20 Ocak tarihli yerel gazeteler ve bölge eklerinde,  Manavgat’ta uygulanan ilginç bir ceza haberi vardı. Bu habere göre on kişiye kitap okuma cezası verilmiş. Kitap okuma cezasının yanı sıra teminat yatırma, yurt dışına çıkılmasının engellenmesi, ehliyete el koyma gibi yaptırımlar da bulunuyormuş. Gazetelerde yer alan bu haber, beni,  1970’li 80’li yıllara götürdü. O dönemde, silahlı eylemcilerle ilgili haberler verildiğinde, mutlaka şu cümle de eklenirdi: “Çok sayıda yasaklanmış yayın” bulundu. Zamanla bu cümle insanların ortak belleğine yerleşti ve dünyanın en güzel nesnesi, kitaptan ve eyleminden, okumadan,  uzak düşürüldük. Açtığı toplumsal yara ve sonuçlar bu gün de etkilerini sürdürüyor. Türkiye Yayıncılar Birliği’nin 2010 Yılı Raporu yeterince ipuçları veriyor. Bu Rapora göre, Türkiye’de basılan kitap sayısında ve türlerinde sorun yok. Ancak kitap edinmeye ve okumaya gelince iş değişiyor. Yapılan araştırmaya göre halkımızın temel ihtiyaçları arasında kitap 32. sırayı alıyor. Bir Japon ve İsveçli yılda ortalama 52 kitap okurken, bizde bu sayı 7 ile 10 arasında değişiyor.

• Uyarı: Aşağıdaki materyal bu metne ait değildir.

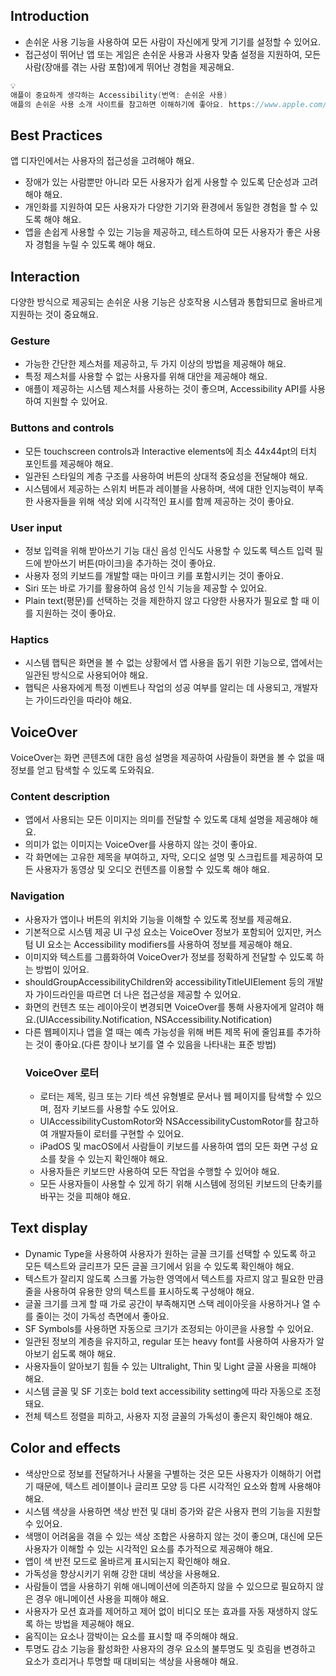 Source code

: ## Introduction

- 손쉬운 사용 기능을 사용하여 모든 사람이 자신에게 맞게 기기를 설정할 수 있어요.
- 접근성이 뛰어난 앱 또는 게임은 손쉬운 사용과 사용자 맞춤 설정을 지원하여, 모든 사람(장애를 겪는 사람 포함)에게 뛰어난 경험을 제공해요.
```swift
💡
애플이 중요하게 생각하는 Accessibility(번역: 손쉬운 사용)  
애플의 손쉬운 사용 소개 사이트를 참고하면 이해하기에 좋아요. https://www.apple.com/kr/accessibility/ 
```


## Best Practices

앱 디자인에서는 사용자의 접근성을 고려해야 해요.
- 장애가 있는 사람뿐만 아니라 모든 사용자가 쉽게 사용할 수 있도록 단순성과 고려해야 해요.
- 개인화를 지원하여 모든 사용자가 다양한 기기와 환경에서 동일한 경험을 할 수 있도록 해야 해요.
- 앱을 손쉽게 사용할 수 있는 기능을 제공하고, 테스트하여 모든 사용자가 좋은 사용자 경험을 누릴 수 있도록 해야 해요.


## Interaction
다양한 방식으로 제공되는 손쉬운 사용 기능은 상호작용 시스템과 통합되므로 올바르게 지원하는 것이 중요해요.

### Gesture
- 가능한 간단한 제스처를 제공하고, 두 가지 이상의 방법을 제공해야 해요.
- 특정 제스처를 사용할 수 없는 사용자를 위해 대안을 제공해야 해요.
- 애플이 제공하는 시스템 제스처를 사용하는 것이 좋으며, Accessibility API를 사용하여 지원할 수 있어요.


### Buttons and controls
- 모든 touchscreen controls과 Interactive elements에 최소 44x44pt의 터치 포인트를 제공해야 해요.
- 일관된 스타일의 계층 구조를 사용하여 버튼의 상대적 중요성을 전달해야 해요.
- 시스템에서 제공하는 스위치 버튼과 레이블을 사용하며, 색에 대한 인지능력이 부족한 사용자들을 위해 색상 외에 시각적인 표시를 함께 제공하는 것이 좋아요.


### User input
- 정보 입력을 위해 받아쓰기 기능 대신 음성 인식도 사용할 수 있도록 텍스트 입력 필드에 받아쓰기 버튼(마이크)을 추가하는 것이 좋아요.
- 사용자 정의 키보드를 개발할 때는 마이크 키를 포함시키는 것이 좋아요.
- Siri 또는 바로 가기를 활용하여 음성 인식 기능을 제공할 수 있어요.
- Plain text(평문)를 선택하는 것을 제한하지 않고 다양한 사용자가 필요로 할 때 이를 지원하는 것이 좋아요.


### Haptics
- 시스템 햅틱은 화면을 볼 수 없는 상황에서 앱 사용을 돕기 위한 기능으로, 앱에서는 일관된 방식으로 사용되어야 해요.
- 햅틱은 사용자에게 특정 이벤트나 작업의 성공 여부를 알리는 데 사용되고, 개발자는 가이드라인을 따라야 해요.


## VoiceOver
VoiceOver는 화면 콘텐츠에 대한 음성 설명을 제공하여 사람들이 화면을 볼 수 없을 때 정보를 얻고 탐색할 수 있도록 도와줘요.


### Content description
- 앱에서 사용되는 모든 이미지는 의미를 전달할 수 있도록 대체 설명을 제공해야 해요.
- 의미가 없는 이미지는 VoiceOver를 사용하지 않는 것이 좋아요.
- 각 화면에는 고유한 제목을 부여하고, 자막, 오디오 설명 및 스크립트를 제공하여 모든 사용자가 동영상 및 오디오 컨텐츠를 이용할 수 있도록 해야 해요.


### Navigation
- 사용자가 앱이나 버튼의 위치와 기능을 이해할 수 있도록 정보를 제공해요.
- 기본적으로 시스템 제공 UI 구성 요소는 VoiceOver 정보가 포함되어 있지만, 커스텀 UI 요소는 Accessibility modifiers를 사용하여 정보를 제공해야 해요.
- 이미지와 텍스트를 그룹화하여 VoiceOver가 정보를 정확하게 전달할 수 있도록 하는 방법이 있어요.
- shouldGroupAccessibilityChildren와 accessibilityTitleUIElement 등의 개발자 가이드라인을 따르면 더 나은 접근성을 제공할 수 있어요.  
- 화면의 컨텐츠 또는 레이아웃이 변경되면 VoiceOver를 통해 사용자에게 알려야 해요.(UIAccessibility.Notification, NSAccessibility.Notification)
- 다른 웹페이지나 앱을 열 때는 예측 가능성을 위해 버튼 제목 뒤에 줄임표를 추가하는 것이 좋아요.(다른 창이나 보기를 열 수 있음을 나타내는 표준 방법)
  ### VoiceOver 로터
  - 로터는 제목, 링크 또는 기타 섹션 유형별로 문서나 웹 페이지를 탐색할 수 있으며, 점자 키보드를 사용할 수도 있어요.
  - UIAccessibilityCustomRotor와 NSAccessibilityCustomRotor를 참고하여 개발자들이 로터를 구현할 수 있어요.
  - iPadOS 및 macOS에서 사람들이 키보드를 사용하여 앱의 모든 화면 구성 요소를 찾을 수 있는지 확인해야 해요.
  - 사용자들은 키보드만 사용하여 모든 작업을 수행할 수 있어야 해요.
  - 모든 사용자들이 사용할 수 있게 하기 위해 시스템에 정의된 키보드의 단축키를 바꾸는 것을 피해야 해요.

## Text display
- Dynamic Type을 사용하여 사용자가 원하는 글꼴 크기를 선택할 수 있도록 하고 모든 텍스트와 글리프가 모든 글꼴 크기에서 읽을 수 있도록 확인해야 해요.
- 텍스트가 잘리지 않도록 스크롤 가능한 영역에서 텍스트를 자르지 않고 필요한 만큼 줄을 사용하여 유용한 양의 텍스트를 표시하도록 구성해야 해요.
- 글꼴 크기를 크게 할 때 가로 공간이 부족해지면 스택 레이아웃을 사용하거나 열 수를 줄이는 것이 가독성 측면에서 좋아요.
- SF Symbols를 사용하면 자동으로 크기가 조정되는 아이콘을 사용할 수 있어요.
- 일관된 정보의 계층을 유지하고, regular 또는 heavy font를 사용하여 사용자가 알아보기 쉽도록 해야 해요.
- 사용자들이 알아보기 힘들 수 있는 Ultralight, Thin 및 Light 글꼴 사용을 피해야 해요.
- 시스템 글꼴 및 SF 기호는 bold text accessibility setting에 따라 자동으로 조정돼요.
- 전체 텍스트 정렬을 피하고, 사용자 지정 글꼴의 가독성이 좋은지 확인해야 해요.


## Color and effects
- 색상만으로 정보를 전달하거나 사물을 구별하는 것은 모든 사용자가 이해하기 어렵기 때문에, 텍스트 레이블이나 글리프 모양 등 다른 시각적인 요소와 함께 사용해야 해요.
- 시스템 색상을 사용하면 색상 반전 및 대비 증가와 같은 사용자 편의 기능을 지원할 수 있어요.
- 색맹이 어려움을 겪을 수 있는 색상 조합은 사용하지 않는 것이 좋으며, 대신에 모든 사용자가 이해할 수 있는 시각적인 요소를 추가적으로 제공해야 해요.
- 앱이 색 반전 모드로 올바르게 표시되는지 확인해야 해요.
- 가독성을 향상시키기 위해 강한 대비 색상을 사용해요.
- 사람들이 앱을 사용하기 위해 애니메이션에 의존하지 않을 수 있으므로 필요하지 않은 경우 애니메이션 사용을 피해야 해요.
- 사용자가 모션 효과를 제어하고 제어 없이 비디오 또는 효과를 자동 재생하지 않도록 하는 방법을 제공해야 해요.
- 움직이는 요소나 깜박이는 요소를 표시할 때 주의해야 해요.
- 투명도 감소 기능을 활성화한 사용자의 경우 요소의 불투명도 및 흐림을 변경하고 요소가 흐리거나 투명할 때 대비되는 색상을 사용해야 해요.



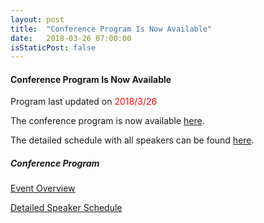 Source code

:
 ```yaml
---
layout: post
title:  "Conference Program Is Now Available"
date:   2018-03-26 07:00:00
isStaticPost: false
---
```

#### Conference Program Is Now Available

<p>Program last updated on <span style="color:red">2018/3/26</span></p>

The conference program is now available <a href="/assets/program.pdf" target="_blank">here</a>.

The detailed schedule with all speakers can be found <a href="/assets/schedule.pdf" target="_blank">here</a>.

##### Conference Program

<p><a href="/assets/program.pdf" target="_blank">Event Overview</a></p>

<p><a href="/assets/schedule_new.pdf" target="_blank">Detailed Speaker Schedule</a></p>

Soruşturmanın bir diğer konusunu edebiyat türleri oluşturuyor. Yazarını keşfetmiş, belirli bir edebiyat türünü takip eden okur sayısı ise sadece % 1,5 oranında. Ders kitapları dışında yıl içerisinde edebiyat türü ( şiir, öykü, roman) okudunuz mu?  sorusuna verilen yanıt sadece % 1,2. Öğretim  Üyeleri arasında da durum farklı değil. Aynı soruya Öğretim Üyelerinin ancak %2,2’si olumlu yanıt veriyor.  Türkiye’de düzenli bir kütüphaneye sahip kişi oranı % 2,8. Geçen yıllar içerisinde şüphesiz ki ülkemiz düşünce ve ifade özgürlüğü alanında önemli aşamalar kaydetti. Dünyanın da küçülmesiyle kitap ve düşünce üzerine kurulan baskılar azaldı. Buna rağmen, Yayıncılar Birliği’nin raporunda yer alan sayılar gelecek için ürkütücü. Bu gün tüketilen nesnelere baktığımızda kitabın, iddia edilenin aksine pahalı bir nesne olmadığını görürüz. Yine de, ülkemizde kitap fiyatlarını aşağıya çekmenin yolları vardır. Yayınevi,  dağıtımcı arasındaki ilişkinin daha sağlıklı kurulması, dağıtımcıya olanaklar sağlanması, KDV kolaylığı gösterilmesi, yayıncı açısından kağıt ve başka desteklemelere gidilmesi akla gelen ilk önerilerden bazılarıdır. Bu konuda kitle iletişim araçlarının üstlenmesi gereken görevi de unutmamalı. Yayıncılar Birliği’nin raporuna göre kitap alanların % 7’si basından etkilenerek aldığını söylüyor. Arkadaş önerisiyle bir kitabı edinenlerin sayısı ise % 3 civarında.

Her şeye rağmen, kitap konusunda epeyce mesafe kat ettiğimizi görüyoruz.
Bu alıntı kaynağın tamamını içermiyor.